共依存は,自分だけの問題を解決すればいいのではなく,たとえ共依存者が回復したいとおもっても,それを感じ取った依存者が悪化してしまい…というようなことも起こりうるので,他の依存症のように「取り合えずガマンする,行かない」という方法が通用しません。

可能であれば一緒に治療を受けられれば理想的なのでしょうが,それもまれなケースだと思います。

ですが,まず自分が変わらなければ,自分自身の生きにくさの解消は出来ないし,自分の人生を再び手に入れることが難しいのも事実です。

無理はしなくてもいいので,まずは,たとえば書籍やサイトなどで情報を集めてみるのも良いと思います。
自分自身を変えるのだって時間のかかる作業です。
焦らずゆっくり,自分を追い詰めないペースで探っていくのが良いのではないでしょうか。

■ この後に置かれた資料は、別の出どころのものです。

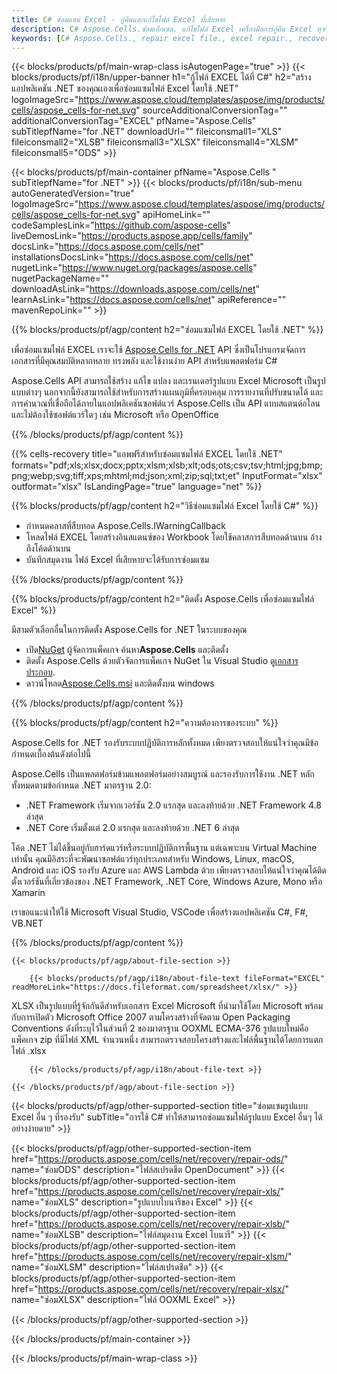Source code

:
 ```yaml
---
title: C# ซ่อมแซม Excel - กู้คืนและแก้ไขไฟล์ Excel ที่เสียหาย
description: C# Aspose.Cells.ซ่อมเอ็กเซล. แก้ไขไฟล์ Excel เครื่องมือการกู้คืน Excel ทุจริตคอรัปชั่น กู้คืนข้อมูล Excel การกู้คืนไฟล์ Excel กู้คืนไฟล์ Excel ที่เสียหาย
keywords: [C# Aspose.Cells., repair excel file., excel repair., recover corrupted excel file., repair corrupted excel., recover excel., fix excel file., excel corruption., restore excel data., excel file recovery., recover corrupted excel file.]
---
```

{{< blocks/products/pf/main-wrap-class isAutogenPage="true" >}}
{{< blocks/products/pf/i18n/upper-banner h1="กู้ไฟล์ EXCEL ได้ที่ C#" h2="สร้างแอปพลิเคชัน .NET ของคุณเองเพื่อซ่อมแซมไฟล์ Excel โดยใช้ .NET" logoImageSrc="https://www.aspose.cloud/templates/aspose/img/products/cells/aspose_cells-for-net.svg" sourceAdditionalConversionTag="" additionalConversionTag="EXCEL" pfName="Aspose.Cells" subTitlepfName="for .NET" downloadUrl="" fileiconsmall1="XLS" fileiconsmall2="XLSB" fileiconsmall3="XLSX" fileiconsmall4="XLSM" fileiconsmall5="ODS" >}}

{{< blocks/products/pf/main-container pfName="Aspose.Cells " subTitlepfName="for .NET" >}}
{{< blocks/products/pf/i18n/sub-menu autoGeneratedVersion="true" logoImageSrc="https://www.aspose.cloud/templates/aspose/img/products/cells/aspose_cells-for-net.svg" apiHomeLink="" codeSamplesLink="https://github.com/aspose-cells" liveDemosLink="https://products.aspose.app/cells/family" docsLink="https://docs.aspose.com/cells/net" installationsDocsLink="https://docs.aspose.com/cells/net" nugetLink="https://www.nuget.org/packages/aspose.cells" nugetPackageName="" downloadAsLink="https://downloads.aspose.com/cells/net" learnAsLink="https://docs.aspose.com/cells/net" apiReference="" mavenRepoLink="" >}}

{{% blocks/products/pf/agp/content h2="ซ่อมแซมไฟล์ EXCEL โดยใช้ .NET" %}}

 เพื่อซ่อมแซมไฟล์ EXCEL เราจะใช้
 [Aspose.Cells for .NET](https://products.aspose.com/cells/net) 
 API ซึ่งเป็นโปรแกรมจัดการเอกสารที่มีคุณสมบัติหลากหลาย ทรงพลัง และใช้งานง่าย API สำหรับแพลตฟอร์ม C#
 
 Aspose.Cells API สามารถใช้สร้าง แก้ไข แปลง และเรนเดอร์รูปแบบ Excel Microsoft เป็นรูปแบบต่างๆ นอกจากนี้ยังสามารถใช้สำหรับการสร้างแผนภูมิที่ครอบคลุม การรายงานที่ปรับขนาดได้ และการคำนวณที่เชื่อถือได้ภายในแอปพลิเคชันซอฟต์แวร์ Aspose.Cells เป็น API แบบสแตนด์อโลน และไม่ต้องใช้ซอฟต์แวร์ใดๆ เช่น Microsoft หรือ OpenOffice

{{% /blocks/products/pf/agp/content %}}

{{% cells-recovery title="แอพฟรีสำหรับซ่อมแซมไฟล์ EXCEL โดยใช้ .NET" formats="pdf;xls;xlsx;docx;pptx;xlsm;xlsb;xlt;ods;ots;csv;tsv;html;jpg;bmp;png;webp;svg;tiff;xps;mhtml;md;json;xml;zip;sql;txt;et" InputFormat="xlsx" outformat="xlsx" IsLandingPage="true" language="net" %}}

{{% blocks/products/pf/agp/content h2="วิธีซ่อมแซมไฟล์ Excel โดยใช้ C#" %}}

+ กำหนดคลาสที่สืบทอด Aspose.Cells.IWarningCallback
+ โหลดไฟล์ EXCEL โดยสร้างอินสแตนซ์ของ Workbook โดยใช้คลาสการสืบทอดด้านบน อ้างถึงโค้ดด้านบน
+ บันทึกสมุดงาน ไฟล์ Excel ที่เสียหายจะได้รับการซ่อมแซม

{{% /blocks/products/pf/agp/content %}}


{{% blocks/products/pf/agp/content h2="ติดตั้ง Aspose.Cells เพื่อซ่อมแซมไฟล์ Excel" %}}

มีสามตัวเลือกอื่นในการติดตั้ง Aspose.Cells for .NET ในระบบของคุณ
-  เปิด[NuGet](https://www.nuget.org/packages/aspose.cells) ผู้จัดการแพ็คเกจ ค้นหา**Aspose.Cells** และติดตั้ง
-  ติดตั้ง Aspose.Cells ด้วยตัวจัดการแพ็คเกจ NuGet ใน Visual Studio ดู[เอกสารประกอบ](https://docs.aspose.com/cells/net/getting-started/#install-asposecells-through-nuget). 
-  ดาวน์โหลด[Aspose.Cells.msi](https://releases.aspose.com/cells/net/) และติดตั้งบน windows

{{% /blocks/products/pf/agp/content %}}

    
{{% blocks/products/pf/agp/content h2="ความต้องการของระบบ" %}}

 Aspose.Cells for .NET รองรับระบบปฏิบัติการหลักทั้งหมด เพียงตรวจสอบให้แน่ใจว่าคุณมีข้อกำหนดเบื้องต้นดังต่อไปนี้
 
Aspose.Cells เป็นแพลตฟอร์มข้ามแพลตฟอร์มอย่างสมบูรณ์ และรองรับการใช้งาน .NET หลักทั้งหมดตามข้อกำหนด .NET มาตรฐาน 2.0:
-  .NET Framework เริ่มจากเวอร์ชัน 2.0 แรกสุด และลงท้ายด้วย .NET Framework 4.8 ล่าสุด
-  .NET Core เริ่มตั้งแต่ 2.0 แรกสุด และลงท้ายด้วย .NET 6 ล่าสุด

โค้ด .NET ไม่ได้ขึ้นอยู่กับฮาร์ดแวร์หรือระบบปฏิบัติการพื้นฐาน แต่เฉพาะบน Virtual Machine เท่านั้น คุณมีอิสระที่จะพัฒนาซอฟต์แวร์ทุกประเภทสำหรับ Windows, Linux, macOS, Android และ iOS รองรับ Azure และ AWS Lambda ด้วย เพียงตรวจสอบให้แน่ใจว่าคุณได้ติดตั้งเวอร์ชันที่เกี่ยวข้องของ .NET Framework, .NET Core, Windows Azure, Mono หรือ Xamarin

เราขอแนะนำให้ใช้ Microsoft Visual Studio, VSCode เพื่อสร้างแอปพลิเคชัน C#, F#, VB.NET

{{% /blocks/products/pf/agp/content %}}
    
    
<!-- aboutfile Starts -->

    {{< blocks/products/pf/agp/about-file-section >}}

        {{< blocks/products/pf/agp/i18n/about-file-text fileFormat="EXCEL" readMoreLink="https://docs.fileformat.com/spreadsheet/xlsx/" >}}
XLSX เป็นรูปแบบที่รู้จักกันดีสำหรับเอกสาร Excel Microsoft ที่นำมาใช้โดย Microsoft พร้อมกับการเปิดตัว Microsoft Office 2007 ตามโครงสร้างที่จัดตาม Open Packaging Conventions ดังที่ระบุไว้ในส่วนที่ 2 ของมาตรฐาน OOXML ECMA-376 รูปแบบใหม่คือ แพ็คเกจ zip ที่มีไฟล์ XML จำนวนหนึ่ง สามารถตรวจสอบโครงสร้างและไฟล์พื้นฐานได้โดยการแตกไฟล์ .xlsx

        {{< /blocks/products/pf/agp/i18n/about-file-text >}}

    {{< /blocks/products/pf/agp/about-file-section >}}

<!-- aboutfile Ends -->

{{< blocks/products/pf/agp/other-supported-section title="ซ่อมแซมรูปแบบ Excel อื่น ๆ ที่รองรับ" subTitle="การใช้ C# ทำให้สามารถซ่อมแซมไฟล์รูปแบบ Excel อื่นๆ ได้อย่างง่ายดาย" >}}

{{< blocks/products/pf/agp/other-supported-section-item href="https://products.aspose.com/cells/net/recovery/repair-ods/" name="ซ่อมODS" description="ไฟล์สเปรดชีต OpenDocument" >}}
{{< blocks/products/pf/agp/other-supported-section-item href="https://products.aspose.com/cells/net/recovery/repair-xls/" name="ซ่อมXLS" description="รูปแบบไบนารีของ Excel" >}}
{{< blocks/products/pf/agp/other-supported-section-item href="https://products.aspose.com/cells/net/recovery/repair-xlsb/" name="ซ่อมXLSB" description="ไฟล์สมุดงาน Excel ไบนารี" >}}
{{< blocks/products/pf/agp/other-supported-section-item href="https://products.aspose.com/cells/net/recovery/repair-xlsm/" name="ซ่อมXLSM" description="ไฟล์สเปรดชีต" >}}
{{< blocks/products/pf/agp/other-supported-section-item href="https://products.aspose.com/cells/net/recovery/repair-xlsx/" name="ซ่อมXLSX" description="ไฟล์ OOXML Excel" >}}

{{< /blocks/products/pf/agp/other-supported-section >}}

{{< /blocks/products/pf/main-container >}}
    
{{< /blocks/products/pf/main-wrap-class >}}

また,回復のための機関となると,共依存も他の依存症と同じく,やはり専門家(精神科やカウンセリング),あるいは自助グループということになります。

自助グループに関しては,以下の2つのグループが歴史も古く,よく聞かれます。

アラノン:アルコール(または薬物)依存症者の家族およびその周囲の人々の自助グループ。なお,アラノンには「アラノンアダルトチルドレン」という,アダルトチルドレンのためのグループもあります。

ギャマノン:ギャンブル依存症者の家族およびその周囲の人々の自助グループ

これらはネット上のグループではなく,各地でミーティングをもっています。
興味のある方は,上記のリンクから各グループのサイトへ行けますので,そちらでミーティングのスケジュールや開催地域などを確認してみて下さい。
サイトマップへ また,それ以外にも共依存やAC(アダルトチルドレン)に関するサイトなどもありますので,まずは,今自分が抱えている苦しみが,決して自分ひとりのものではない,誰にも理解してもらえない種類のものではない,ということを知ることができれば,大きな前進になると思います。